Count every line in the data that contains the word "ErrorDetection", then report that number alone.

(Records from a collection)
##############################

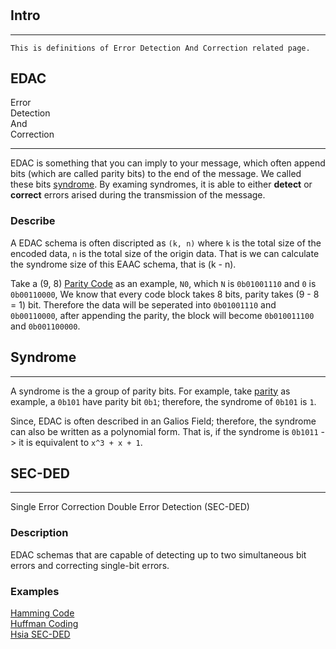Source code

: #

## Intro 

---

    This is definitions of Error Detection And Correction related page.

## EDAC

Error <br>
Detection <br>
And <br>
Correction

----

EDAC is something that you can imply to your message, 
which often append bits (which are called parity bits) to the end of the message.
We called these bits [syndrome](#syndrome). By examing syndromes, 
it is able to either **detect** or **correct** errors arised during the transmission of the message.

### Describe

A EDAC schema is often discripted as `(k, n)` 
where `k` is the total size of the encoded data,
`n` is the total size of the origin data.
That is we can calculate the syndrome size of this EAAC schema, that is \(k - n\).

Take a (9, 8) [Parity Code](../ErrorDetection/parity.md) as an example,
`N0`, which `N` is `0b01001110` and `0` is `0b00110000`,
We know that every code block takes 8 bits, parity takes \(9 - 8 = 1\) bit.
Therefore the data will be seperated into `0b01001110` and `0b00110000`,
after appending the parity, the block will become `0b010011100` and `0b001100000`.


## Syndrome
---

A syndrome is the a group of parity bits.
For example, take [parity](../../ErrorDetection/parity) as example, a `0b101` have parity bit `0b1`; 
therefore, the syndrome of `0b101` is `1`.

Since, EDAC is often described in an Galios Field; 
therefore, the syndrome can also be written as a polynomial form.
That is, if the syndrome is `0b1011` -> it is equivalent to `x^3 + x + 1`.

## SEC-DED
---

Single Error Correction Double Error Detection (SEC-DED)

### Description

EDAC schemas that are capable of detecting up to 
two simultaneous bit errors and correcting single-bit errors.

### Examples

[Hamming Code](../../../ErrorDetection/hammingCode) <br>
[Huffman Coding](https://en.wikipedia.org/wiki/Huffman_coding) <br>
[Hsia SEC-DED](http://www.ysu.am/files/11-1549527438-.pdf)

##############################

▶ _EXERCISE RESPONSE_:
3